July 17, 2007

Seattle Weekly Weakly Tests Testing

Sam Kalman gave a recent article from the Seattle Weekly on testing a once-over and found it lacking.

I'm in the fortunate position to have never been on the contract testing side of things, but I've had contractors working for me both at Microsoft and at Ritual.

While the article may be a partially accurate picture of how contract testing is done off-site (or on-site with Sony), contract testing on-site used to be markedly different. Note, I said "used to be."

Inside Microsoft's Redmond campuses, space is always at a premium. Offices that used to only hold a single person get doubled or tripled up nowadays...and that's for the FTE's. Cramped space doesn't make it any easier to get your work done.

In addition, Microsoft has been shifting their staffing allocations for testing. Back with "Halo 2" for Xbox, there were three test leads, three SDET's, three Bungie FTE testers and five Microsoft FTE testers for a total of fourteen testers. There were also eighteen contract testers on the game...almost but not quite a one-to-one ratio of FTE's to contract testers. Thirty-two credited testers...not bad.

Compare that to "Halo 2" for Vista. Two test leads, seven FTE testers and two credited contractors. They must not have thought it would be very hard to test...after all, it's a port.
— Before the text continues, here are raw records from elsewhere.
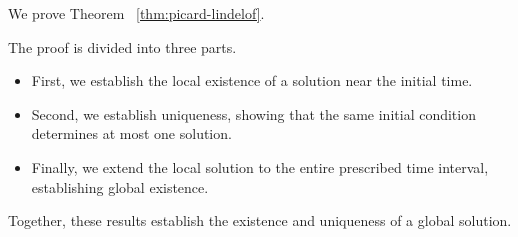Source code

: \documentclass[12pt,a4paper,oneside]{book}
\begin{document}
We prove Theorem ~\ref{thm:picard-lindelof}.

\begin{Notice}
The proof is divided into three parts.
\begin{itemize}
    \item First, we establish the local existence of a solution near the initial time.

    \item Second, we establish uniqueness, showing that the same initial condition determines at most one solution.

    \item Finally, we extend the local solution to the entire prescribed time interval, establishing global existence.
\end{itemize}
Together, these results establish the existence and uniqueness of a global solution.
\end{Notice}
\end{document}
Of course, then there's the shared Tools & Technology group that is split between every single MGS release, but since they're a shared team, you really can't count them towards test.

So at this point, we have eleven credited testers, or about 33% of the number of testers that "Halo 2" Xbox had. What do you get for that? The poor performance is only the start of the issues with "Halo 2" for Windows Vista. Hell, they didn't even spell "Windows" right in the manual. (See page 31.)

There may have been more testers, but most likely they came on at the end and how I feel about that is well documented.

I don't know how I'm supposed to feel right now...I'm just afraid that things are going to get much much worse before they get better.

(Update: 8/3, fixed typos.)

2 comments:

Shark said...

Would not better testing tools developed in the time frame from Halo to Halo2 Vista help account for some of the staff decrease?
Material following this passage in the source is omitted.